[The task]
Exact reproduction required: the lines below from the line with "up an Android" to the line with "Unzip the Crosswalk", both ends included, and no others.

──────── Information supplied

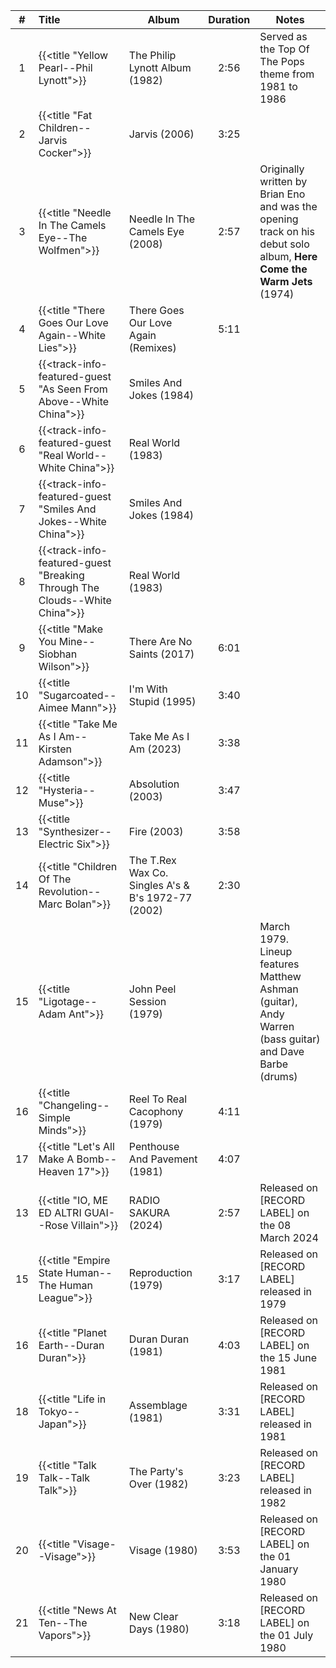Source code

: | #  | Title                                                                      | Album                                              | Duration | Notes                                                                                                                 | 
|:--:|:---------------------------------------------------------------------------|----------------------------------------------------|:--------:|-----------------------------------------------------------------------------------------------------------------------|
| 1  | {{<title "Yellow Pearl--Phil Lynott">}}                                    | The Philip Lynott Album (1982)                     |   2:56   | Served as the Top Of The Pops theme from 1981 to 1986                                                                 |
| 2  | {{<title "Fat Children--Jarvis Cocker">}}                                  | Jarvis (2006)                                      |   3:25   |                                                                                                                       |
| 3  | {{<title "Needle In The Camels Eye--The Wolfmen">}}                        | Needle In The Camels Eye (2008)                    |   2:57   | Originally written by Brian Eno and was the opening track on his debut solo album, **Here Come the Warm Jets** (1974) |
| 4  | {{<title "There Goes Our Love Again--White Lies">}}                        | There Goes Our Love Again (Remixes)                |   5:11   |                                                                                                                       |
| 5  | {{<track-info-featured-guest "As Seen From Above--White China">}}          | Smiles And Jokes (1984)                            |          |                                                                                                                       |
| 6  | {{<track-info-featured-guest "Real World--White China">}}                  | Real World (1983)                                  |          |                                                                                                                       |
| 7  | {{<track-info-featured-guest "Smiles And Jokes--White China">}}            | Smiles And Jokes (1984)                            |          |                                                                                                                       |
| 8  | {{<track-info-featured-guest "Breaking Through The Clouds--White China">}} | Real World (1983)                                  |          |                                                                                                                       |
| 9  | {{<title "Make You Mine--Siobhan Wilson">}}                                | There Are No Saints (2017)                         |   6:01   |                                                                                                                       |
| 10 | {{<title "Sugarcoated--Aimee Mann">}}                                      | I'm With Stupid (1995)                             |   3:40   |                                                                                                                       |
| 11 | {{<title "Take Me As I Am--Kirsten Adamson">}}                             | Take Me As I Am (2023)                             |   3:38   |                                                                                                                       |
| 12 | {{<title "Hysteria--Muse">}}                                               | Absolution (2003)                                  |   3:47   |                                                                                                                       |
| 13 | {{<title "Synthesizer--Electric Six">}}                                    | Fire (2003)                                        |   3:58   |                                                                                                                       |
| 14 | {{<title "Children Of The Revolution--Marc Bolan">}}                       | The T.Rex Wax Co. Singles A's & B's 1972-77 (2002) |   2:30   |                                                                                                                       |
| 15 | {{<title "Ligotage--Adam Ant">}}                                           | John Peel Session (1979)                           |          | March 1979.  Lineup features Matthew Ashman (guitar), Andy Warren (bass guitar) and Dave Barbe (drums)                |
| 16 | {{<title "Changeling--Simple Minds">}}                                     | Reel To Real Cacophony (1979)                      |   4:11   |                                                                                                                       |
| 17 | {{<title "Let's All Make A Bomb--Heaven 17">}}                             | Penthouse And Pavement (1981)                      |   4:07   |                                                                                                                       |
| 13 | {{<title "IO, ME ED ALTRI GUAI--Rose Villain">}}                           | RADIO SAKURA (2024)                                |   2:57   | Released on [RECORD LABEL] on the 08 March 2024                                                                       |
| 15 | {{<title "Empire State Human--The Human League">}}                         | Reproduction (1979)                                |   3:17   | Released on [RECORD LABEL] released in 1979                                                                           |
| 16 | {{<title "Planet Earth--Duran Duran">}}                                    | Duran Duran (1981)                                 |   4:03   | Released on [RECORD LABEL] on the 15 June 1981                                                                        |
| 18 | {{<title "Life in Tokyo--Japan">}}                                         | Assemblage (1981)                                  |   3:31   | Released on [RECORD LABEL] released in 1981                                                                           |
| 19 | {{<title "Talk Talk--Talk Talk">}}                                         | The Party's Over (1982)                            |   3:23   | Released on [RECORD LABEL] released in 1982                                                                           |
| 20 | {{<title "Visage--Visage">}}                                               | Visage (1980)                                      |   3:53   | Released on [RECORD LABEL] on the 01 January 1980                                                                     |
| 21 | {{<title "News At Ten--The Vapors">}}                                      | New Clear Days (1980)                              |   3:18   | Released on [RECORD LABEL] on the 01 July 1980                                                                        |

────────────────
──────── Information supplied

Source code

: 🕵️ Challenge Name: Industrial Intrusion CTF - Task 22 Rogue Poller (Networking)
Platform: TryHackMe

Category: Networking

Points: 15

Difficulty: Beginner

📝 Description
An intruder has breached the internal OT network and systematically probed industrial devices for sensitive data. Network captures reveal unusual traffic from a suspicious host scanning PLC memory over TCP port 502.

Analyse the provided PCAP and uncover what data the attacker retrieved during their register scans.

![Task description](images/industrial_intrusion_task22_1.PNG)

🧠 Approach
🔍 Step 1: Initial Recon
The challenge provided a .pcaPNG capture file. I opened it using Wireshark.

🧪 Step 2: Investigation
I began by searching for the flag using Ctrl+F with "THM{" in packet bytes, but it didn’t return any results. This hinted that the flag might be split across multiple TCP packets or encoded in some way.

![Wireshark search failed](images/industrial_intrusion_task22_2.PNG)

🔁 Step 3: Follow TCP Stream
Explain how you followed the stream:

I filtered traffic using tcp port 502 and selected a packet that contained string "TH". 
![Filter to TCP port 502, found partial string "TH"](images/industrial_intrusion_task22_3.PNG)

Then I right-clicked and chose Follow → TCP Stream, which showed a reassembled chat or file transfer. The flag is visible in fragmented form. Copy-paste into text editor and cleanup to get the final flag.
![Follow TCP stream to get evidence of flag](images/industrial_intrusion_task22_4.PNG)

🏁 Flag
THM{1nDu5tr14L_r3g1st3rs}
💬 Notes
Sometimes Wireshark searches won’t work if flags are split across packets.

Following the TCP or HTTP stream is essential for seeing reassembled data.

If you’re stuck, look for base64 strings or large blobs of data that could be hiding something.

────────────────
──────── Information supplied

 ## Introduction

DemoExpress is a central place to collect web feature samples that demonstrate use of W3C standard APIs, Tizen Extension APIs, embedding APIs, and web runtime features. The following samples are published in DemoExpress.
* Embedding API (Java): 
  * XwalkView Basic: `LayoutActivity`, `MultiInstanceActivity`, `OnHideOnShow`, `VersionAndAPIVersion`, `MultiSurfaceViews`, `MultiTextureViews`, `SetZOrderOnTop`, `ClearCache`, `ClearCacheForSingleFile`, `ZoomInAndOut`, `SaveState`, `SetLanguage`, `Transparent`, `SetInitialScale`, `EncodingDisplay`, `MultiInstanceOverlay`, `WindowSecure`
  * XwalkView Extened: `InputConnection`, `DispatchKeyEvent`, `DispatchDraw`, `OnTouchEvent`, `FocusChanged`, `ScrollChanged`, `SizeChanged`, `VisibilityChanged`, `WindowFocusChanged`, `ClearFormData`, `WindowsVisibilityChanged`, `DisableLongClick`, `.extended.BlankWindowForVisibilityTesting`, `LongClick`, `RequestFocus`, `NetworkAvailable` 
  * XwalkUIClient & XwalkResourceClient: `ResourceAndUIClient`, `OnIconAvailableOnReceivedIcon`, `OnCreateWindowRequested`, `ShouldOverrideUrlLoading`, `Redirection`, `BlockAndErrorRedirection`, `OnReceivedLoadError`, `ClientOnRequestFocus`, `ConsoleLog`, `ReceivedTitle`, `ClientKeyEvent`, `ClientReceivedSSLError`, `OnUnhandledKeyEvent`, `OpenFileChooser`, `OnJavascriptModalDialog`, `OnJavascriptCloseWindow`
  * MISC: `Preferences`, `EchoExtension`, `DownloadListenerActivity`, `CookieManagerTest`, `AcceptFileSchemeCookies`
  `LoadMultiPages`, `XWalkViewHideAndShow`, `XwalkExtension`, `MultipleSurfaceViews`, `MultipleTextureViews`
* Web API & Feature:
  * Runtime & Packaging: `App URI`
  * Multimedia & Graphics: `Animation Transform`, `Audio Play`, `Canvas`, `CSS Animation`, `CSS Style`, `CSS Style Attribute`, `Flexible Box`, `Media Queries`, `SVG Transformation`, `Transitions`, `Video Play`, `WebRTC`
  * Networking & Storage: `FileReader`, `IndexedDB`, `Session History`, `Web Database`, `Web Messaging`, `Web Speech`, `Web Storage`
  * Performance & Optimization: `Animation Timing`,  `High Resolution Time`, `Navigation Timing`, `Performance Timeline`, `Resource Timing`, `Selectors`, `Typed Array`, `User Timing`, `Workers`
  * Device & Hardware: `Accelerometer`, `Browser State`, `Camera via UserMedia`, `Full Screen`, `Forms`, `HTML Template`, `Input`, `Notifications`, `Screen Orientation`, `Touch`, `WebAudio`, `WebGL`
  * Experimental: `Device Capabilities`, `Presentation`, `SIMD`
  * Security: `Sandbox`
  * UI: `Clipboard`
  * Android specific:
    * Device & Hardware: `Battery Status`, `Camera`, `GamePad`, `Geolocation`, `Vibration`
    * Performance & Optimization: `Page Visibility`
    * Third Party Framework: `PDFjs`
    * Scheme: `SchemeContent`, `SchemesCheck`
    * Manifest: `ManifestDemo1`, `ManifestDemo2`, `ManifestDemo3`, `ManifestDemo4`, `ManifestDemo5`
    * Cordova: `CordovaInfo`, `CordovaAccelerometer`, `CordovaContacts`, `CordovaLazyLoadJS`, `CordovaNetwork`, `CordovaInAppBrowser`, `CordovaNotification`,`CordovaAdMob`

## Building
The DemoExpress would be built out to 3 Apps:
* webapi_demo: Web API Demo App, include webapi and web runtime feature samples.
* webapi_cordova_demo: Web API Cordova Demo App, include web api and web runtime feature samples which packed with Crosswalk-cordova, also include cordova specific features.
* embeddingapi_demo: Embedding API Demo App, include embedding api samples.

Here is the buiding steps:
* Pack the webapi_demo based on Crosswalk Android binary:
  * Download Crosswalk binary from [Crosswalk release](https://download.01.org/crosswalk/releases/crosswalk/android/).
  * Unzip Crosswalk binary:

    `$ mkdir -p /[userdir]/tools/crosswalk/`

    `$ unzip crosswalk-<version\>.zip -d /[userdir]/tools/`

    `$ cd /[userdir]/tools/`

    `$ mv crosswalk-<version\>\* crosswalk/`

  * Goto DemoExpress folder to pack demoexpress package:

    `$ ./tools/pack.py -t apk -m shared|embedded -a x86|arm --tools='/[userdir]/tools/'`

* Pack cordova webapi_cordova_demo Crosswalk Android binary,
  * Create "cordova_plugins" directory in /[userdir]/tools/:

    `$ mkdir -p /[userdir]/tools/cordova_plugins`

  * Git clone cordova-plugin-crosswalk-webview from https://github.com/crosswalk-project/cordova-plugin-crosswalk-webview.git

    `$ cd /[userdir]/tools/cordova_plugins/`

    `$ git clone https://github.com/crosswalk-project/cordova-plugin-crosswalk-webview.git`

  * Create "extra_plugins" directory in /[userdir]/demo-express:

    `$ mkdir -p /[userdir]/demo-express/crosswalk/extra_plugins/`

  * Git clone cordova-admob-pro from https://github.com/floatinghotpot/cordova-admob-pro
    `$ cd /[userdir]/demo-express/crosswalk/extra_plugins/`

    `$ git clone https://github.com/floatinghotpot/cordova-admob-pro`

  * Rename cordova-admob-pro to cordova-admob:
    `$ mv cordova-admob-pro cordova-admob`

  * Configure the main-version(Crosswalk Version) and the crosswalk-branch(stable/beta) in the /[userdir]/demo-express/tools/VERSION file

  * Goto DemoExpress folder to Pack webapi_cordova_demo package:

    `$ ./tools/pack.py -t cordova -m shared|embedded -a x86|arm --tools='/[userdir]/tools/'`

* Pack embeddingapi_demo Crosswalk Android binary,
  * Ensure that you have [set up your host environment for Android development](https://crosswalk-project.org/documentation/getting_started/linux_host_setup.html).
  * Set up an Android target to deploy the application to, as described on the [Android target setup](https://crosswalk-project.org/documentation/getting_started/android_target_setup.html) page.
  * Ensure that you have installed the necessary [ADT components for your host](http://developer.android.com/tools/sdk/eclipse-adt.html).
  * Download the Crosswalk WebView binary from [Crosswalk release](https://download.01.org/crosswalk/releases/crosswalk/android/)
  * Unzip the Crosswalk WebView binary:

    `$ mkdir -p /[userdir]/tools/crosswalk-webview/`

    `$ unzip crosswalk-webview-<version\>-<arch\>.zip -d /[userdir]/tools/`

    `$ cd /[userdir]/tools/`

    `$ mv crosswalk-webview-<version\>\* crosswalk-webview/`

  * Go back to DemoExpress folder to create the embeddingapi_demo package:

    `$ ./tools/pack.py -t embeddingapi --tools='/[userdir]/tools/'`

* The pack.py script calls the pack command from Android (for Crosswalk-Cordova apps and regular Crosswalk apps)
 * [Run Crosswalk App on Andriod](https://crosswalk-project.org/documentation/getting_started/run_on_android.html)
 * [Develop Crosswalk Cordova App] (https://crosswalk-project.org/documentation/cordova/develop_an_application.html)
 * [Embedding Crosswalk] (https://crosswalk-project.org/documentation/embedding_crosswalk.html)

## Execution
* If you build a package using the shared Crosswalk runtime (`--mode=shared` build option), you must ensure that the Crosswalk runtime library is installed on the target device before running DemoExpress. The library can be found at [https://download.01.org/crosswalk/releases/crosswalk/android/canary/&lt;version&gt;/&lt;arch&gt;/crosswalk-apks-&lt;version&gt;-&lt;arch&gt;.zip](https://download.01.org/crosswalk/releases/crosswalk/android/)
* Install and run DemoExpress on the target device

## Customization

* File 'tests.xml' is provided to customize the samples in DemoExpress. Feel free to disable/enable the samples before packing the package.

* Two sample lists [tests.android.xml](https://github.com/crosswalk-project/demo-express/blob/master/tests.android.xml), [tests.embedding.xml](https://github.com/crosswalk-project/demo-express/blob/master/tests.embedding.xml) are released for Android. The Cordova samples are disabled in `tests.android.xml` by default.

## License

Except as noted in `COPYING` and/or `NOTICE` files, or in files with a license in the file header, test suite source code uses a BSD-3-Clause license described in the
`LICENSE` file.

────────────────

[Solved problem]
  * Set up an Android target to deploy the application to, as described on the [Android target setup](https://crosswalk-project.org/documentation/getting_started/android_target_setup.html) page.
  * Ensure that you have installed the necessary [ADT components for your host](http://developer.android.com/tools/sdk/eclipse-adt.html).
  * Download the Crosswalk WebView binary from [Crosswalk release](https://download.01.org/crosswalk/releases/crosswalk/android/)
  * Unzip the Crosswalk WebView binary:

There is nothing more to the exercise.